Devant un ensemble de cinq immeubles effondrés à La Guaira, le chef d’un contingent de secouristes chiliens, Nadiomar Polanco, a estimé qu’il y avait « malheureusement […] peu de chances de retrouver des personnes en vie ».
Le président salvadorien Nayib Bukele multiplie les publications sur X des images des secouristes salvadoriens en action, tirant des miraculés des décombres. « Nous avons sauvé Hinda Ramirez qui était coincée sous les décombres de sa résidence Arrecife », s’est-il par exemple félicité.

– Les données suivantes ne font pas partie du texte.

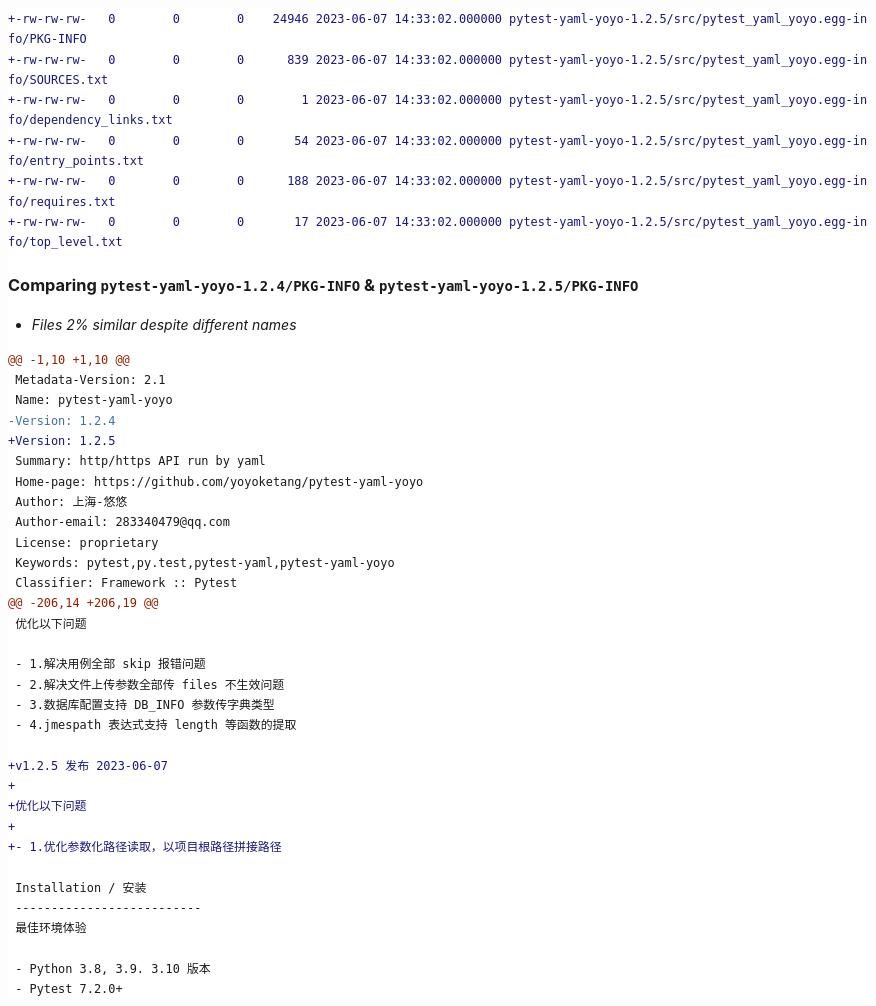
 ```diff
+-rw-rw-rw-   0        0        0    24946 2023-06-07 14:33:02.000000 pytest-yaml-yoyo-1.2.5/src/pytest_yaml_yoyo.egg-info/PKG-INFO
+-rw-rw-rw-   0        0        0      839 2023-06-07 14:33:02.000000 pytest-yaml-yoyo-1.2.5/src/pytest_yaml_yoyo.egg-info/SOURCES.txt
+-rw-rw-rw-   0        0        0        1 2023-06-07 14:33:02.000000 pytest-yaml-yoyo-1.2.5/src/pytest_yaml_yoyo.egg-info/dependency_links.txt
+-rw-rw-rw-   0        0        0       54 2023-06-07 14:33:02.000000 pytest-yaml-yoyo-1.2.5/src/pytest_yaml_yoyo.egg-info/entry_points.txt
+-rw-rw-rw-   0        0        0      188 2023-06-07 14:33:02.000000 pytest-yaml-yoyo-1.2.5/src/pytest_yaml_yoyo.egg-info/requires.txt
+-rw-rw-rw-   0        0        0       17 2023-06-07 14:33:02.000000 pytest-yaml-yoyo-1.2.5/src/pytest_yaml_yoyo.egg-info/top_level.txt
```

### Comparing `pytest-yaml-yoyo-1.2.4/PKG-INFO` & `pytest-yaml-yoyo-1.2.5/PKG-INFO`

 * *Files 2% similar despite different names*

```diff
@@ -1,10 +1,10 @@
 Metadata-Version: 2.1
 Name: pytest-yaml-yoyo
-Version: 1.2.4
+Version: 1.2.5
 Summary: http/https API run by yaml
 Home-page: https://github.com/yoyoketang/pytest-yaml-yoyo
 Author: 上海-悠悠
 Author-email: 283340479@qq.com
 License: proprietary
 Keywords: pytest,py.test,pytest-yaml,pytest-yaml-yoyo
 Classifier: Framework :: Pytest
@@ -206,14 +206,19 @@
 优化以下问题
 
 - 1.解决用例全部 skip 报错问题
 - 2.解决文件上传参数全部传 files 不生效问题
 - 3.数据库配置支持 DB_INFO 参数传字典类型
 - 4.jmespath 表达式支持 length 等函数的提取
 
+v1.2.5 发布 2023-06-07
+
+优化以下问题
+
+- 1.优化参数化路径读取，以项目根路径拼接路径
 
 Installation / 安装
 --------------------------
 最佳环境体验
 
 - Python 3.8, 3.9. 3.10 版本
 - Pytest 7.2.0+
```
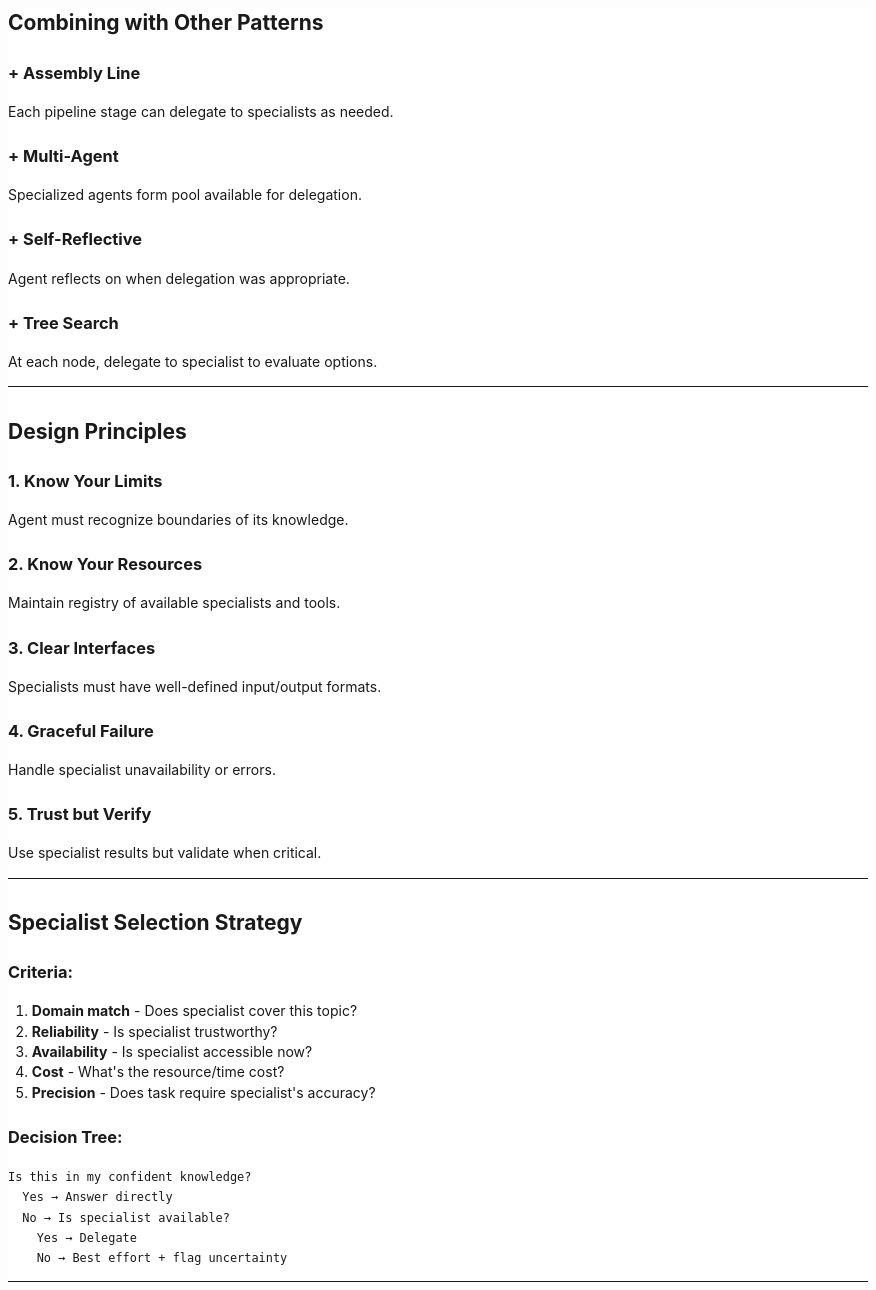 
## Combining with Other Patterns

### + Assembly Line
Each pipeline stage can delegate to specialists as needed.

### + Multi-Agent
Specialized agents form pool available for delegation.

### + Self-Reflective
Agent reflects on when delegation was appropriate.

### + Tree Search
At each node, delegate to specialist to evaluate options.

---

## Design Principles

### 1. Know Your Limits
Agent must recognize boundaries of its knowledge.

### 2. Know Your Resources
Maintain registry of available specialists and tools.

### 3. Clear Interfaces
Specialists must have well-defined input/output formats.

### 4. Graceful Failure
Handle specialist unavailability or errors.

### 5. Trust but Verify
Use specialist results but validate when critical.

---

## Specialist Selection Strategy

### Criteria:
1. **Domain match** - Does specialist cover this topic?
2. **Reliability** - Is specialist trustworthy?
3. **Availability** - Is specialist accessible now?
4. **Cost** - What's the resource/time cost?
5. **Precision** - Does task require specialist's accuracy?

### Decision Tree:
```
Is this in my confident knowledge?
  Yes → Answer directly
  No → Is specialist available?
    Yes → Delegate
    No → Best effort + flag uncertainty
```

--- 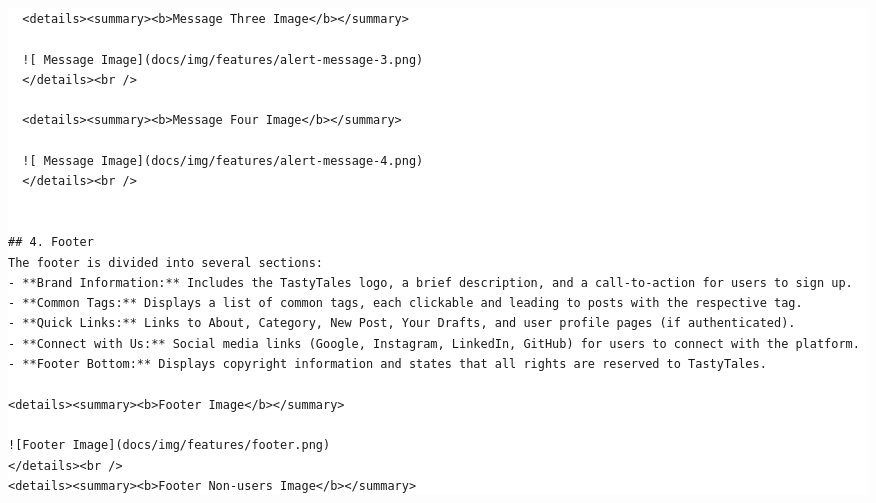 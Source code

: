       <details><summary><b>Message Three Image</b></summary>
    
      ![ Message Image](docs/img/features/alert-message-3.png)
      </details><br />

      <details><summary><b>Message Four Image</b></summary>
    
      ![ Message Image](docs/img/features/alert-message-4.png)
      </details><br />


    ## 4. Footer
    The footer is divided into several sections:
    - **Brand Information:** Includes the TastyTales logo, a brief description, and a call-to-action for users to sign up.
    - **Common Tags:** Displays a list of common tags, each clickable and leading to posts with the respective tag.
    - **Quick Links:** Links to About, Category, New Post, Your Drafts, and user profile pages (if authenticated).
    - **Connect with Us:** Social media links (Google, Instagram, LinkedIn, GitHub) for users to connect with the platform.
    - **Footer Bottom:** Displays copyright information and states that all rights are reserved to TastyTales.
    
    <details><summary><b>Footer Image</b></summary>

    ![Footer Image](docs/img/features/footer.png)
    </details><br />
    <details><summary><b>Footer Non-users Image</b></summary>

Au moins 28 personnes de nationalité ou d’origine portugaise, sept Chinois, six Espagnols, deux Brésiliens, un Chilien et un Italo-Vénézuélien figurent parmi les morts.
PHOTO MATIAS DELACROIX, ASSOCIATED PRESS
Des secouristes fouillent les décombres à La Guaira, au Venezuela, le 27 juin 2026.
La présidente Delcy Rodríguez a été huée vendredi près d’un immeuble effondré dans un quartier aisé de Caracas.
Les séismes ont été ressentis jusqu’en Colombie et au Brésil. Depuis, plus de 300 répliques ont été signalées.
Le Venezuela est un pays à risque sismique, même si aucun grand tremblement de terre n’y avait été enregistré depuis 1997.